G7エネルギー相会合が開幕 開発投資促進など議論

 

 日米欧の先進7カ国(G7)エネルギー相会合が1日、北九州市で開幕した。初日は原油安による採算悪化への懸念から、世界的に減少傾向にある資源開発投資の拡大などについて討議がなされた。最終日の2日にまとめる共同声明では、エネルギーの安定供給に向け、投資拡大の必要性を打ち出す見通しだ。

 会合では、林幹雄経済産業相が議長を務めた。成果を26、27日の主要国首脳会議(伊勢志摩サミット)に反映し、エネルギーの安定供給を通じて世界経済の成長に貢献する構えだ。

 初日の協議は、「成長を支えるエネルギー投資」を主題に、民間への資金供給拡大など、開発投資を促す施策について議論したとみられる。

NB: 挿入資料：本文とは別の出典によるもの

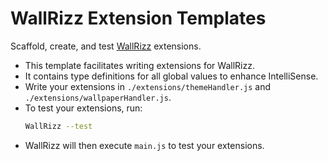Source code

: # WallRizz Extension Templates
Scaffold, create, and test [WallRizz](https://github.com/5hubham5ingh/WallRizz) extensions.

- This template facilitates writing extensions for WallRizz.  
- It contains type definitions for all global values to enhance IntelliSense.  
- Write your extensions in `./extensions/themeHandler.js` and `./extensions/wallpaperHandler.js`.  
- To test your extensions, run:  
  ```bash
  WallRizz --test
  ```
- WallRizz will then execute `main.js` to test your extensions.
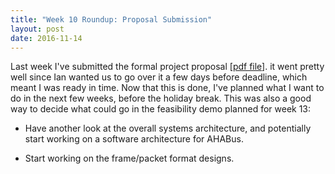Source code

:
 ```yaml
---
title: "Week 10 Roundup: Proposal Submission"
layout: post
date: 2016-11-14
---
```


Last week I've submitted the formal project proposal [[pdf file][1]]. it went
pretty well since Ian wanted us to go over it a few days before deadline, which
meant I was ready in time. Now that this is done, I've planned what I want to
do in the next few weeks, before the holiday break. This was also a good way to 
decide what could go in the feasibility demo planned for week 13:

 * Have another look at the overall systems architecture, and potentially start
   working on a software architecture for AHABus.
  
 * Start working on the frame/packet format designs.

 [1]: /static/files/proposal.pdf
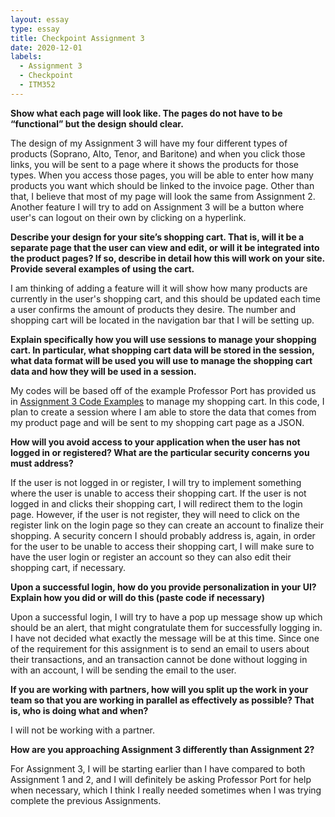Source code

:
 ```yaml
---
layout: essay
type: essay
title: Checkpoint Assignment 3
date: 2020-12-01
labels:
  - Assignment 3 
  - Checkpoint
  - ITM352
---
```

**Show what each page will look like. The pages do not have to be “functional” but the design should clear.**

The design of my Assignment 3 will have my four different types of products (Soprano, Alto, Tenor, and Baritone) and when you click those links, you will be sent to a page where it shows the products for those types. When you access those pages, you will be able to enter how many products you want which should be linked to the invoice page. Other than that, I believe that most of my page will look the same from Assignment 2. Another feature I will try to add on Assignment 3 will be a button where user's can logout on their own by clicking on a hyperlink.

**Describe your design for your site’s shopping cart. That is, will it be a separate page that the user can view and edit, or will it be integrated into the product pages? If so, describe in detail how this will work on your site. Provide several examples of using the cart.**

I am thinking of adding a feature will it will show how many products are currently in the user's shopping cart, and this should be updated each time a user confirms the amount of products they desire. The number and shopping cart will be located in the navigation bar that I will be setting up.

**Explain specifically how you will use sessions to manage your shopping cart. In particular, what shopping cart data will be stored in the session, what data format will be used you will use to manage the shopping cart data and how they will be used in a session.**

My codes will be based off of the example Professor Port has provided us in <a href="https://dport96.github.io/ITM352/morea/180.Assignment3/reading-code-examples.html">Assignment 3 Code Examples</a> to manage my shopping cart. In this code, I plan to create a session where I am able to store the data that comes from my product page and will be sent to my shopping cart page as a JSON. 

**How will you avoid access to your application when the user has not logged in or registered? What are the particular security concerns you must address?**

If the user is not logged in or register, I will try to implement something where the user is unable to access their shopping cart. If the user is not logged in and clicks their shopping cart, I will redirect them to the login page. However, if the user is not register, they will need to click on the register link on the login page so they can create an account to finalize their shopping. A security concern I should probably address is, again, in order for the user to be unable to access their shopping cart, I will make sure to have the user login or register an account so they can also edit their shopping cart, if necessary.

**Upon a successful login, how do you provide personalization in your UI? Explain how you did or will do this (paste code if necessary)**

Upon a successful login, I will try to have a pop up message show up which should be an alert, that might congratulate them for successfully logging in. I have not decided what exactly the message will be at this time. Since one of the requirement for this assignment is to send an email to users about their transactions, and an transaction cannot be done without logging in with an account, I will be sending the email to the user. 

**If you are working with partners, how will you split up the work in your team so that you are working in parallel as effectively as possible? That is, who is doing what and when?**

I will not be working with a partner. 

**How are you approaching Assignment 3 differently than Assignment 2?**

For Assignment 3, I will be starting earlier than I have compared to both Assignment 1 and 2, and I will definitely be asking Professor Port for help when necessary, which I think I really needed sometimes when I was trying complete the previous Assignments.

 また、林氏は開幕に先立ち、米国やカナダの関係閣僚らと個別に会談し、エネルギー情勢をめぐって意見を交わした。

 会合2日目には災害などの緊急時でもエネルギーの途絶や不足を防ぐため、国際的な備蓄制度が整備されていない天然ガスの確保に向けた協力態勢づくりを議論する。また、地球温暖化対策を進めるため省エネなどの技術革新でも足並みをそろえる。